Exercise aim
Below are the records. Retype exactly the lines between the lines holding "###### Ezequiel 43:23" and "No final desses", inclusive.

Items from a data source
•••

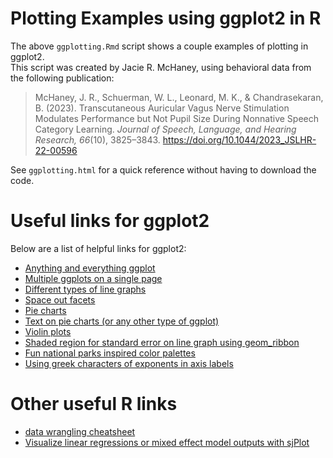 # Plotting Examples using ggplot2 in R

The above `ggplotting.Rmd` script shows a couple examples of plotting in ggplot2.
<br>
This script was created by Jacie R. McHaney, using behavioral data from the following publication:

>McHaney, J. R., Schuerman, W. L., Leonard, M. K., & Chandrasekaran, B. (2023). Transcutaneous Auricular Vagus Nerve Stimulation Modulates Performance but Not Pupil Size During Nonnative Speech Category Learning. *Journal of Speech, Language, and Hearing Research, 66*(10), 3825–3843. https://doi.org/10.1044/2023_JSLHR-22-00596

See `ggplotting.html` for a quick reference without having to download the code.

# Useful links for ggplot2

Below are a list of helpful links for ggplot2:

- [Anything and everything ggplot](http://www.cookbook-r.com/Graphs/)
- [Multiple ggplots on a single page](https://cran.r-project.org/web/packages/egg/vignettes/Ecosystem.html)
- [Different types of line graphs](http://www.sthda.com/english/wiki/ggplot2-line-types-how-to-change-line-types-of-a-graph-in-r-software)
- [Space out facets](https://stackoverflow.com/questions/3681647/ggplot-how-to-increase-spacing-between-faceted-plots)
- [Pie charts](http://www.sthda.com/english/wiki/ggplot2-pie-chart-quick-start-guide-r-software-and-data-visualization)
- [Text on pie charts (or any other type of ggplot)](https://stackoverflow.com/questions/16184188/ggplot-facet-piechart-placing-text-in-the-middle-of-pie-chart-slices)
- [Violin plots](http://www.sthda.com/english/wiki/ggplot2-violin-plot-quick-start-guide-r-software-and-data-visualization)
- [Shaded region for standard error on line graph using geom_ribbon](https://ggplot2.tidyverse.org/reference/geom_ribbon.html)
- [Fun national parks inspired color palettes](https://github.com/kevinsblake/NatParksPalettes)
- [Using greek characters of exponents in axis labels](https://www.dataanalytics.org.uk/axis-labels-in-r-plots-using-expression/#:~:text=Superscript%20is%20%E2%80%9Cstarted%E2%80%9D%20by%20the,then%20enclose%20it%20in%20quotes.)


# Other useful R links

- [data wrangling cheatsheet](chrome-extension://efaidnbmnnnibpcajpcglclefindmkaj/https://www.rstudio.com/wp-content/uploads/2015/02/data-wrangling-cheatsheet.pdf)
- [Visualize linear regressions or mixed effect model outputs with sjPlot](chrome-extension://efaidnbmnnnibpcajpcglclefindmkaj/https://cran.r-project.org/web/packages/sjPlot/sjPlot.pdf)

•••

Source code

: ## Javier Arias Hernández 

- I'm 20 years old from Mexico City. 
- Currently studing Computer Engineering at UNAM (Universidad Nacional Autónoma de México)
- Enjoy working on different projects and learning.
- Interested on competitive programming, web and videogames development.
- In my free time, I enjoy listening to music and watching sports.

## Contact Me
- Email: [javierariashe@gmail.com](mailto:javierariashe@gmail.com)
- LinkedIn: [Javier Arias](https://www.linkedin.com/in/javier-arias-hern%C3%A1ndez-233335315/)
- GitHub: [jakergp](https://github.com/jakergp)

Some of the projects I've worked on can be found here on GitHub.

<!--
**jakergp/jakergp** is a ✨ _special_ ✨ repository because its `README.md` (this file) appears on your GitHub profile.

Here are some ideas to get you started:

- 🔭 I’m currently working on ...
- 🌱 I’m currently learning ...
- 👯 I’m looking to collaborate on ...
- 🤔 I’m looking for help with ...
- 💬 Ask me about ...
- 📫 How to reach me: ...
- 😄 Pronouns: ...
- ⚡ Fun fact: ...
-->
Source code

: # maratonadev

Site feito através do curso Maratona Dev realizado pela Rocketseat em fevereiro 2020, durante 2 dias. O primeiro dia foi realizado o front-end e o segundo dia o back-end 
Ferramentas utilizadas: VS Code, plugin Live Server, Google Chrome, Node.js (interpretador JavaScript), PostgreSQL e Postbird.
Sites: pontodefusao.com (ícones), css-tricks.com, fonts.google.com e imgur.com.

•••

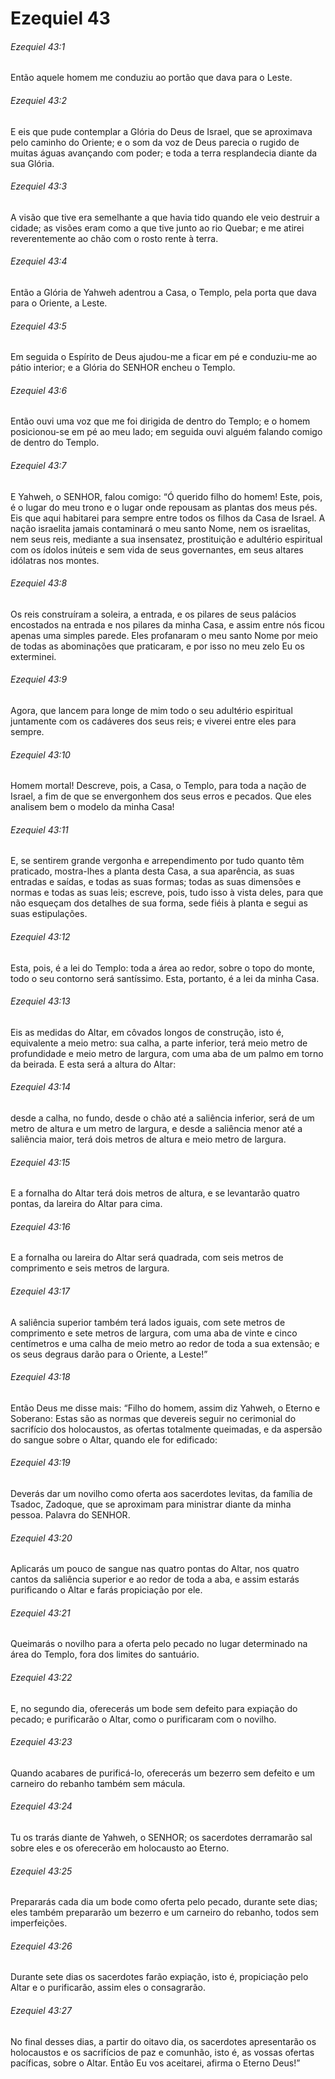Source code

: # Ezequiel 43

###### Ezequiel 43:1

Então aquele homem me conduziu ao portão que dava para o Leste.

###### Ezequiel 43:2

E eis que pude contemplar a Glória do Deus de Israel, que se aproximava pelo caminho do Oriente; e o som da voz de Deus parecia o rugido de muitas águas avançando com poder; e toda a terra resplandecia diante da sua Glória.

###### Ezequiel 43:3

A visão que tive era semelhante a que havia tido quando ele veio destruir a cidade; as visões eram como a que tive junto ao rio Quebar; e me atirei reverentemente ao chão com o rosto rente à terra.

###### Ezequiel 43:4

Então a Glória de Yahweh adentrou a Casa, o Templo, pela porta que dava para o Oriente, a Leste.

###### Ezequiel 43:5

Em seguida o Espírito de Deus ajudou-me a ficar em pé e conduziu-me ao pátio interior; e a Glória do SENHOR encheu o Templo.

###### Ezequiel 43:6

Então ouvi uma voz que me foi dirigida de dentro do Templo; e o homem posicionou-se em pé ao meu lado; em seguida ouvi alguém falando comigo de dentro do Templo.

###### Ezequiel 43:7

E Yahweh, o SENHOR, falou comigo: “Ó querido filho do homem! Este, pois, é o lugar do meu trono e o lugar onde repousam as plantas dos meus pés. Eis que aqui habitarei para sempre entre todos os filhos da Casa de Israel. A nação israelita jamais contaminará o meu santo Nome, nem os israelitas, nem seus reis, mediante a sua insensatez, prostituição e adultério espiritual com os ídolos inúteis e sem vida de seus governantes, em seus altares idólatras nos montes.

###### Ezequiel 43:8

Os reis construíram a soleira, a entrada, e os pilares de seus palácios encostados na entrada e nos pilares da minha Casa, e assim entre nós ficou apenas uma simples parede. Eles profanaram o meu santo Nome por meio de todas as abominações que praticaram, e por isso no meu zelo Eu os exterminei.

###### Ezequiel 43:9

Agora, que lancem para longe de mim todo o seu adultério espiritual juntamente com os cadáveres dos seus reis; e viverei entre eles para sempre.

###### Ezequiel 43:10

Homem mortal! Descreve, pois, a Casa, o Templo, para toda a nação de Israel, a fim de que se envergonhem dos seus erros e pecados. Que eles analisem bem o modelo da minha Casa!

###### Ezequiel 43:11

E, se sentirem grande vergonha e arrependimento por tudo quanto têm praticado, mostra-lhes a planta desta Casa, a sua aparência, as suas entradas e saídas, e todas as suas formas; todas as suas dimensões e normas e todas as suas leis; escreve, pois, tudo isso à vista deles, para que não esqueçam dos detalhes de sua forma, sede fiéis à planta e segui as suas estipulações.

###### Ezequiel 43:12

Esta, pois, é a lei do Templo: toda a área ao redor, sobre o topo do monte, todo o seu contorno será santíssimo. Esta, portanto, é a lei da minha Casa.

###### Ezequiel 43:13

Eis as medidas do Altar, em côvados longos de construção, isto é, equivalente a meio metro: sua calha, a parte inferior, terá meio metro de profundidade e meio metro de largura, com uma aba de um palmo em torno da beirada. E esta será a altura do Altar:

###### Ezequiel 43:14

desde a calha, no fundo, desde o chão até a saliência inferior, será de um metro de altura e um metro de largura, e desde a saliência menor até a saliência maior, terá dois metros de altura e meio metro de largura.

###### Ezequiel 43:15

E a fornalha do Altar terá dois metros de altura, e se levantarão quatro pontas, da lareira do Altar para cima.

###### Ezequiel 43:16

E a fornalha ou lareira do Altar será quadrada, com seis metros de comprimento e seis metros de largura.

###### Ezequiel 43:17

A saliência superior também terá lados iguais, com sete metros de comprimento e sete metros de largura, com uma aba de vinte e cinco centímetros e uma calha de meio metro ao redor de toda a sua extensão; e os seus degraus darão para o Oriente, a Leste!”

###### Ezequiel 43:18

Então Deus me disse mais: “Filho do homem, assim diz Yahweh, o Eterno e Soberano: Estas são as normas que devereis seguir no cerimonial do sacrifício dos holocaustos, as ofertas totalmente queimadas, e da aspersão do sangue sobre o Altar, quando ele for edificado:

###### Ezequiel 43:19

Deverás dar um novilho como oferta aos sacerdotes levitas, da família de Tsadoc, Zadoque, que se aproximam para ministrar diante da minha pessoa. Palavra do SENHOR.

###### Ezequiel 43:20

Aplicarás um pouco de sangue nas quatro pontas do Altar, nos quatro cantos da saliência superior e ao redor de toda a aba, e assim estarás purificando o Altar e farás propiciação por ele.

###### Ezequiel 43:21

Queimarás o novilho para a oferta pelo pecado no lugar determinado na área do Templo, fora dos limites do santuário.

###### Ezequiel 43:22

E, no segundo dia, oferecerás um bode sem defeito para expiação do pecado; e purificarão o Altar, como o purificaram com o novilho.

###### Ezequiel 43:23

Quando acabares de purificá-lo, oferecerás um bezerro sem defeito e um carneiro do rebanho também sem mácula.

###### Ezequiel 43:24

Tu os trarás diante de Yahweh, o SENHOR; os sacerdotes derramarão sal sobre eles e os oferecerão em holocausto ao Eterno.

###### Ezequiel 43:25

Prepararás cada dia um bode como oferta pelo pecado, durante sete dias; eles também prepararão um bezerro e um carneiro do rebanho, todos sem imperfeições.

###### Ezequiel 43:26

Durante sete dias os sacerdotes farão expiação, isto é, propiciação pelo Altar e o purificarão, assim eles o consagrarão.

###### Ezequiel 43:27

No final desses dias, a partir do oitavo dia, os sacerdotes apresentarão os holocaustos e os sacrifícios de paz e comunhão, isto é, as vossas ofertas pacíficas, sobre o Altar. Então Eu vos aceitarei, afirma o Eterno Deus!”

•••

Answer section
###### Ezequiel 43:23

Quando acabares de purificá-lo, oferecerás um bezerro sem defeito e um carneiro do rebanho também sem mácula.

###### Ezequiel 43:24

Tu os trarás diante de Yahweh, o SENHOR; os sacerdotes derramarão sal sobre eles e os oferecerão em holocausto ao Eterno.

###### Ezequiel 43:25

Prepararás cada dia um bode como oferta pelo pecado, durante sete dias; eles também prepararão um bezerro e um carneiro do rebanho, todos sem imperfeições.

###### Ezequiel 43:26

Durante sete dias os sacerdotes farão expiação, isto é, propiciação pelo Altar e o purificarão, assim eles o consagrarão.

###### Ezequiel 43:27

No final desses dias, a partir do oitavo dia, os sacerdotes apresentarão os holocaustos e os sacrifícios de paz e comunhão, isto é, as vossas ofertas pacíficas, sobre o Altar. Então Eu vos aceitarei, afirma o Eterno Deus!”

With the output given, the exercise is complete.